Scientists at UMD synthesized a new cathode material, a modified and engineered form of iron trifluoride (FeF3), which is composed of cost-effective and environmentally benign elements—iron and fluorine. Researchers have been interested in using chemical compounds like FeF3 in lithium-ion batteries because they offer inherently higher capacities than traditional cathode materials.
Source: https://www.bnl.gov/newsroom/news.php?a=112885
A team of material researchers from Juelich, Munich, and Prague has succeeded in producing a composite material that is particularly suited for electrodes in lithium batteries. The nanocomposite material might help to significantly increase the storage capacity and lifetime of batteries as well as their charging speed. The researchers have published their findings in the journal Advanced Functional Materials.
"In principle, anodes based on tin dioxide can achieve much higher specific capacities, and therefore store more energy, than the carbon anodes currently being used. They have the ability to absorb more lithium ions," says Fattakhova-Rohlfing. "Pure tin oxide, however, exhibits very weak cycle stability—the storage capability of the batteries steadily decreases and they can only be recharged a few times. The volume of the anode changes with each charging and discharging cycle, which leads to it crumbling."

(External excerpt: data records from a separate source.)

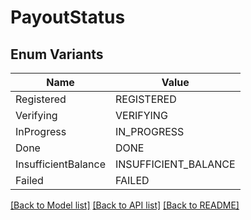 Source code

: # PayoutStatus

## Enum Variants

| Name | Value |
|---- | -----|
| Registered | REGISTERED |
| Verifying | VERIFYING |
| InProgress | IN_PROGRESS |
| Done | DONE |
| InsufficientBalance | INSUFFICIENT_BALANCE |
| Failed | FAILED |


[[Back to Model list]](../README.md#documentation-for-models) [[Back to API list]](../README.md#documentation-for-api-endpoints) [[Back to README]](../README.md)


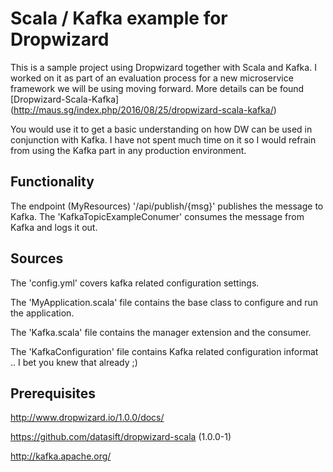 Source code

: # Scala / Kafka example for Dropwizard

This is a sample project using Dropwizard together with Scala and Kafka. 
I worked on it as part of an evaluation process for a new microservice framework we will be using moving 
forward. 
More details can be found [Dropwizard-Scala-Kafka] (http://maus.sg/index.php/2016/08/25/dropwizard-scala-kafka/)

You would use it to get a basic understanding on how DW can be used in conjunction with Kafka. 
I have not spent much time on it so I would refrain from using the Kafka part in any production environment. 


## Functionality
The endpoint (MyResources) '/api/publish/{msg}' publishes the message to Kafka. 
The 'KafkaTopicExampleConumer' consumes the message from Kafka and logs it out. 
   
 
## Sources

The 'config.yml' covers kafka related configuration settings. 

The 'MyApplication.scala' file contains the base class to configure and run the application. 

The 'Kafka.scala' file contains the manager extension and the consumer. 

The 'KafkaConfiguration' file contains Kafka related configuration informat .. I bet you knew that already ;)


 
## Prerequisites

http://www.dropwizard.io/1.0.0/docs/
 
https://github.com/datasift/dropwizard-scala (1.0.0-1)
 
http://kafka.apache.org/





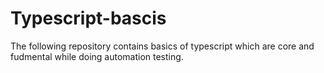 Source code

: # Typescript-bascis
The following repository contains basics of typescript which are core and fudmental while doing automation testing.
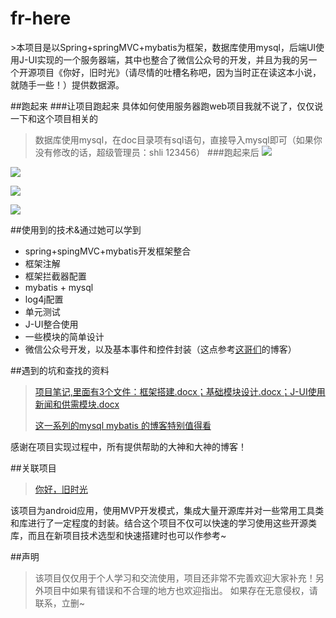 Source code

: <h1 >fr-here</h1>
>本项目是以Spring+springMVC+mybatis为框架，数据库使用mysql，后端UI使用J-UI实现的一个服务器端，其中也整合了微信公众号的开发，并且为我的另一个开源项目《你好，旧时光》（请尽情的吐槽名称吧，因为当时正在读这本小说，就随手一些！）提供数据源。


##跑起来
###让项目跑起来
具体如何使用服务器跑web项目我就不说了，仅仅说一下和这个项目相关的
>数据库使用mysql，在doc目录项有sql语句，直接导入mysql即可（如果你没有修改的话，超级管理员：shli  123456）
###跑起来后
![](https://github.com/aclululu/fr-here/tree/master/doc/ViewPagerIndicator.gif)

![](https://github.com/aclululu/fr-here/tree/master/doc/1.jpg)

![](https://github.com/aclululu/fr-here/tree/master/doc/2.jpg)

![](https://github.com/aclululu/fr-here/tree/master/doc/3.jpg)


##使用到的技术&通过她可以学到
* spring+spingMVC+mybatis开发框架整合
* 框架注解
* 框架拦截器配置
* mybatis + mysql
* log4j配置
* 单元测试
* J-UI整合使用
* 一些模块的简单设计
* 微信公众号开发，以及基本事件和控件封装（这点参考[这哥们](http://my.csdn.net/lyq8479)的博客）


##遇到的坑和查找的资料
>[项目笔记,里面有3个文件：框架搭建.docx；基础模块设计.docx；J-UI使用新闻和供需模块.docx](https://github.com/aclululu/fr-here/blob/master/doc/)
>
>[这一系列的mysql mybatis 的博客特别值得看](http://limingnihao.iteye.com/blog/781671)


感谢在项目实现过程中，所有提供帮助的大神和大神的博客！

##关联项目
>[你好，旧时光](https://github.com/aclululu/FrHere "你好，旧时光")
>
该项目为android应用，使用MVP开发模式，集成大量开源库并对一些常用工具类和库进行了一定程度的封装。结合这个项目不仅可以快速的学习使用这些开源类库，而且在新项目技术选型和快速搭建时也可以作参考~



##声明
>该项目仅仅用于个人学习和交流使用，项目还非常不完善欢迎大家补充！另外项目中如果有错误和不合理的地方也欢迎指出。
如果存在无意侵权，请联系，立删~
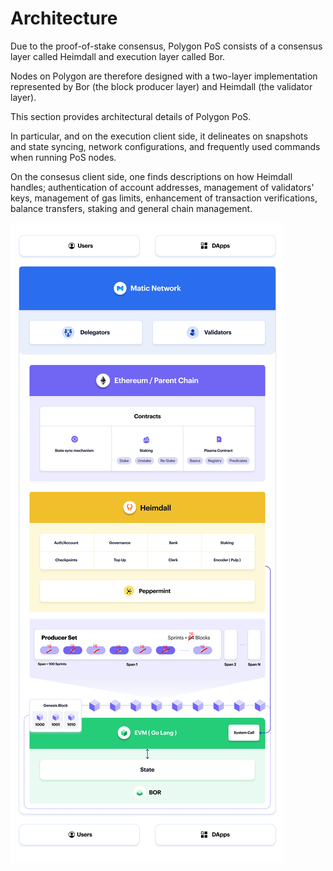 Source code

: # Architecture

Due to the proof-of-stake consensus, Polygon PoS consists of a consensus layer called Heimdall and execution layer called Bor.

Nodes on Polygon are therefore designed with a two-layer implementation represented by Bor (the block producer layer) and Heimdall (the validator layer).

This section provides architectural details of Polygon PoS. 

In particular, and on the execution client side, it delineates on snapshots and state syncing, network configurations, and frequently used commands when running PoS nodes.

On the consesus client side, one finds descriptions on how Heimdall handles; authentication of account addresses, management of validators' keys, management of gas limits, enhancement of transaction verifications, balance transfers, staking and general chain management.   

<!-- 
<div class="flex-figure" markdown="1">
<div class="flex-figure-left" markdown="1"> -->


</div>
<div class="flex-figure-right">
<img src="../../img/pos/matic_structure.png" class="figure figure-right" alt="Matic Structure Diagram" />
</div>
</div>
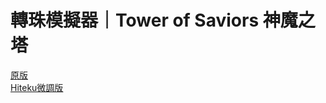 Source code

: # 轉珠模擬器｜Tower of Saviors 神魔之塔

[原版](https://louisalflame.github.io/TOSwebsite/canvas.html)  
[Hiteku微調版](https://wateku.github.io/tosPath/)
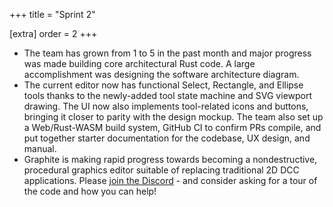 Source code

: +++
title = "Sprint 2"

[extra]
order = 2
+++

- The team has grown from 1 to 5 in the past month and major progress was made building core architectural Rust code. A large accomplishment was designing the software architecture diagram.
- The current editor now has functional Select, Rectangle, and Ellipse tools thanks to the newly-added tool state machine and SVG viewport drawing. The UI now also implements tool-related icons and buttons, bringing it closer to parity with the design mockup. The team also set up a Web/Rust-WASM build system, GitHub CI to confirm PRs compile, and put together starter documentation for the codebase, UX design, and manual.
- Graphite is making rapid progress towards becoming a nondestructive, procedural graphics editor suitable of replacing traditional 2D DCC applications. Please [join the Discord](https://discord.graphite.rs) - and consider asking for a tour of the code and how you can help!
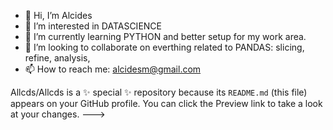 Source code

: - 👋 Hi, I’m Alcides
- 👀 I’m interested in DATASCIENCE
- 🌱 I’m currently learning PYTHON and better setup for my work area.
- 💞️ I’m looking to collaborate on everthing related to PANDAS: slicing, refine, analysis, 
- 📫 How to reach me: alcidesm@gmail.com

Allcds/Allcds is a ✨ special ✨ repository because its `README.md` (this file) appears on your GitHub profile.
You can click the Preview link to take a look at your changes.
--->
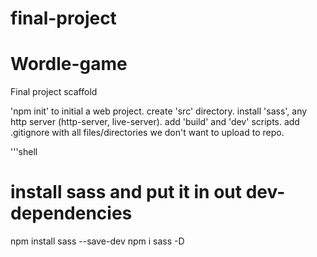 # final-project
# Wordle-game

Final project scaffold

'npm init' to initial a web project.
create 'src' directory.
install 'sass', any http server (http-server, live-server).
add 'build' and 'dev' scripts.
add .gitignore with all files/directories we don't want to upload to repo.

'''shell
# install sass and put it in out dev-dependencies   
npm install sass --save-dev
npm i sass -D
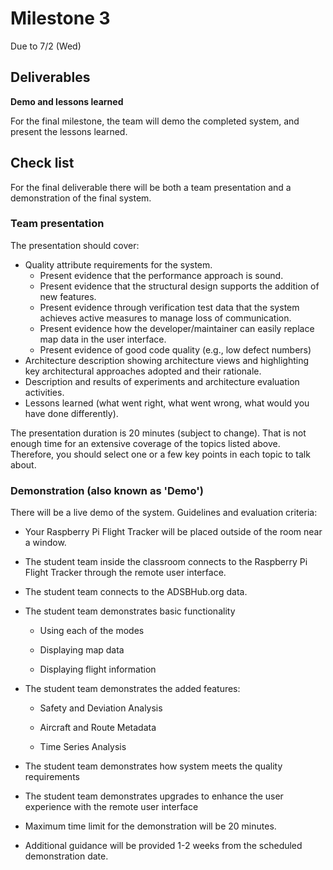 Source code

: # Milestone 3

Due to 7/2 (Wed)

## Deliverables

**Demo and lessons learned**

For the final milestone, the team will demo the completed system, and present the lessons learned.

## Check list

For the final deliverable there will be both a team presentation and a demonstration of the final system.

### Team presentation

The presentation should cover:

- Quality attribute requirements for the system.
  - Present evidence that the performance approach is sound.
  - Present evidence that the structural design supports the addition of new features.
  - Present evidence through verification test data that the system achieves active measures to manage loss of communication.
  - Present evidence how the developer/maintainer can easily replace map data in the user interface.
  - Present evidence of good code quality (e.g., low defect numbers)
- Architecture description showing architecture views and highlighting key architectural approaches adopted and their rationale.
- Description and results of experiments and architecture evaluation activities. 
- Lessons learned (what went right, what went wrong, what would you have done differently).

The presentation duration is 20 minutes (subject to change). That is not enough time for an extensive coverage of the topics listed above. Therefore, you should select one or a few key points in each topic to talk about.

### Demonstration (also known as 'Demo')

There will be a live demo of the system. Guidelines and evaluation criteria:

- Your Raspberry Pi Flight Tracker will be placed outside of the room near a window.
- The student team inside the classroom connects to the Raspberry Pi Flight Tracker through the remote user interface.

- The student team connects to the ADSBHub.org data.

- The student team demonstrates basic functionality

  - Using each of the modes

  - Displaying map data

  - Displaying flight information

- The student team demonstrates the added features:

  - Safety and Deviation Analysis

  - Aircraft and Route Metadata

  - Time Series Analysis

- The student team demonstrates how system meets the quality requirements

- The student team demonstrates upgrades to enhance the user experience with the remote user interface

- Maximum time limit for the demonstration will be 20 minutes.

- Additional guidance will be provided 1-2 weeks from the scheduled demonstration date.
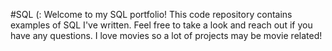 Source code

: #SQL
(: Welcome to my SQL portfolio! This code repository contains examples of SQL I've written. Feel free to take a look and reach out if you have any questions.
I love movies so a lot of projects may be movie related! 
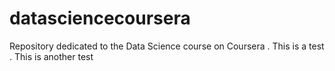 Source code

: # datasciencecoursera
Repository dedicated to the Data Science course on Coursera
. This is a test
. This is another test
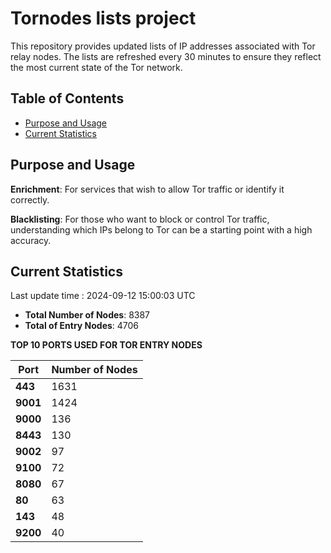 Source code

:# Tornodes lists project

This repository provides updated lists of IP addresses associated with Tor relay nodes. The lists are refreshed every 30 minutes to ensure they reflect the most current state of the Tor network.

## Table of Contents

- [Purpose and Usage](#purpose-and-usage)
- [Current Statistics](#current-statistics)


## Purpose and Usage

**Enrichment**: For services that wish to allow Tor traffic or identify it correctly.

**Blacklisting**: For those who want to block or control Tor traffic, understanding which IPs belong to Tor can be a starting point with a high accuracy.

## Current Statistics

Last update time : 2024-09-12 15:00:03 UTC

- **Total Number of Nodes**: 8387
- **Total of Entry Nodes**: 4706

**TOP 10 PORTS USED FOR TOR ENTRY NODES**

| **Port** | **Number of Nodes** |
|------|-----------------|
| **443**   | 1631  |
| **9001**   | 1424  |
| **9000**   | 136  |
| **8443**   | 130  |
| **9002**   | 97  |
| **9100**   | 72  |
| **8080**   | 67  |
| **80**   | 63  |
| **143**   | 48  |
| **9200**   | 40  |

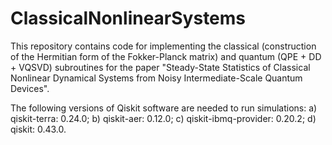 # ClassicalNonlinearSystems
This repository contains code for implementing the classical (construction of the Hermitian form of the Fokker-Planck matrix) and quantum (QPE + DD + VQSVD) subroutines for the paper "Steady-State Statistics of Classical Nonlinear Dynamical Systems from Noisy Intermediate-Scale Quantum Devices". 

The following versions of Qiskit software are needed to run simulations: 
a) qiskit-terra: 0.24.0;
b) qiskit-aer: 0.12.0;
c) qiskit-ibmq-provider: 0.20.2;
d) qiskit: 0.43.0. 
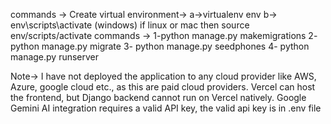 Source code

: commands -> 
Create virtual environment->
a->virtualenv env
b-> env\scripts\activate (windows) if linux or mac then source env/scripts/activate
commands ->
1-python manage.py makemigrations
2- python manage.py migrate
3- python manage.py seedphones
4- python manage.py runserver

Note->
I have not deployed the application to any cloud provider like AWS, Azure, google cloud etc., as this are paid cloud providers. Vercel can host the frontend, but Django backend cannot run on Vercel natively. Google Gemini AI integration requires a valid API key, the valid api key is in .env file
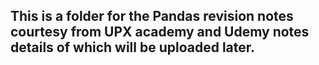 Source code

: ## This is a folder for the Pandas revision notes courtesy from UPX academy and Udemy notes details of which will be uploaded later.
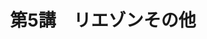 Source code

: ---
published: 2025-08-21
title: "第5講　リエゾンその他"
category: "フランス語超入門"
tags: [フランス語,リエゾン,アンシェヌマン, エリジヨン,音声]
---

One way of addressing this problem is hybrid materials or nanocomposites—composite materials that contain nanoparticles. The scientists developed a material comprising tin oxide nanoparticles enriched with antimony, on a base layer of graphene. The graphene basis aids the structural stability and conductivity of the material. The tin oxide particles are less than three nanometres in size—in other words less than three millionths of a millimetre—and are directly "grown" on the graphene. The small size of the particle and its good contact with the graphene layer also improves its tolerance to volume changes—the lithium cell becomes more stable and lasts longer.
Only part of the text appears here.